Return only the lines running from the top of the entries to the line with "Change dataflow machine", inclusive, exactly as written.

SUPPLIED DATA:
· · · · ·

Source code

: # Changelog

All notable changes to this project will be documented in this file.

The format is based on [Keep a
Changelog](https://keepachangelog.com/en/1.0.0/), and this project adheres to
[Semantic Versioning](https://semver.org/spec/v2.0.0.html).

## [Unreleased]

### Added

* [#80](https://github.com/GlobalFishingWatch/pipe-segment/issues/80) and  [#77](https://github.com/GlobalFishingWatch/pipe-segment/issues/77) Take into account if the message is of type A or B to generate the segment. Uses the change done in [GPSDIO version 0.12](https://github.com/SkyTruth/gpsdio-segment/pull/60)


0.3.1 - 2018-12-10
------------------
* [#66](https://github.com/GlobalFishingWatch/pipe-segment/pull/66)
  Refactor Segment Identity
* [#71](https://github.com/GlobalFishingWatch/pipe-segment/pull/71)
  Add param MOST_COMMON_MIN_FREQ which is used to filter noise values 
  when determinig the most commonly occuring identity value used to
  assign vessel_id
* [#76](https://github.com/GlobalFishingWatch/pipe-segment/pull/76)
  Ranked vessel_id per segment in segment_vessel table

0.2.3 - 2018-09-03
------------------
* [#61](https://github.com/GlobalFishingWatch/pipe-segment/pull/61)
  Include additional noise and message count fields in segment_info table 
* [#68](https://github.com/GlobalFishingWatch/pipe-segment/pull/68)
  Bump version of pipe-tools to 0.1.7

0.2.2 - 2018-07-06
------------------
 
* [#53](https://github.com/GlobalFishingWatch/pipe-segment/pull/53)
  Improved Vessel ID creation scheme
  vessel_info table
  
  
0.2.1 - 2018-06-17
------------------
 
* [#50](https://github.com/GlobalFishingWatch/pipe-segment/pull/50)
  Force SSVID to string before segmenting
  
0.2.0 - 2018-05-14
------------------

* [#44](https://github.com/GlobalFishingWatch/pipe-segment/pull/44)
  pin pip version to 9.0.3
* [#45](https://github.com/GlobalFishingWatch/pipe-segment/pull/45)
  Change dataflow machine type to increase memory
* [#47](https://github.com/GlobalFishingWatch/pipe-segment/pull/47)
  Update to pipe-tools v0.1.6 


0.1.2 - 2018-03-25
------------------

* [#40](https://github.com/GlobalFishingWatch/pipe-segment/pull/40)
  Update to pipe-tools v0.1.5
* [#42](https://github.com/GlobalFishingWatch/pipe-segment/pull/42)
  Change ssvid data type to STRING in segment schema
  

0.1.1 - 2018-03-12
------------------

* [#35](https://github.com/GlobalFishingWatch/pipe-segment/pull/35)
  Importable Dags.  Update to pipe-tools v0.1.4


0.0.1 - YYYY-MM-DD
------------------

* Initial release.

· · · · ·

REPLY:
Source code

: # Changelog

All notable changes to this project will be documented in this file.

The format is based on [Keep a
Changelog](https://keepachangelog.com/en/1.0.0/), and this project adheres to
[Semantic Versioning](https://semver.org/spec/v2.0.0.html).

## [Unreleased]

### Added

* [#80](https://github.com/GlobalFishingWatch/pipe-segment/issues/80) and  [#77](https://github.com/GlobalFishingWatch/pipe-segment/issues/77) Take into account if the message is of type A or B to generate the segment. Uses the change done in [GPSDIO version 0.12](https://github.com/SkyTruth/gpsdio-segment/pull/60)


0.3.1 - 2018-12-10
------------------
* [#66](https://github.com/GlobalFishingWatch/pipe-segment/pull/66)
  Refactor Segment Identity
* [#71](https://github.com/GlobalFishingWatch/pipe-segment/pull/71)
  Add param MOST_COMMON_MIN_FREQ which is used to filter noise values 
  when determinig the most commonly occuring identity value used to
  assign vessel_id
* [#76](https://github.com/GlobalFishingWatch/pipe-segment/pull/76)
  Ranked vessel_id per segment in segment_vessel table

0.2.3 - 2018-09-03
------------------
* [#61](https://github.com/GlobalFishingWatch/pipe-segment/pull/61)
  Include additional noise and message count fields in segment_info table 
* [#68](https://github.com/GlobalFishingWatch/pipe-segment/pull/68)
  Bump version of pipe-tools to 0.1.7

0.2.2 - 2018-07-06
------------------
 
* [#53](https://github.com/GlobalFishingWatch/pipe-segment/pull/53)
  Improved Vessel ID creation scheme
  vessel_info table
  
  
0.2.1 - 2018-06-17
------------------
 
* [#50](https://github.com/GlobalFishingWatch/pipe-segment/pull/50)
  Force SSVID to string before segmenting
  
0.2.0 - 2018-05-14
------------------

* [#44](https://github.com/GlobalFishingWatch/pipe-segment/pull/44)
  pin pip version to 9.0.3
* [#45](https://github.com/GlobalFishingWatch/pipe-segment/pull/45)
  Change dataflow machine type to increase memory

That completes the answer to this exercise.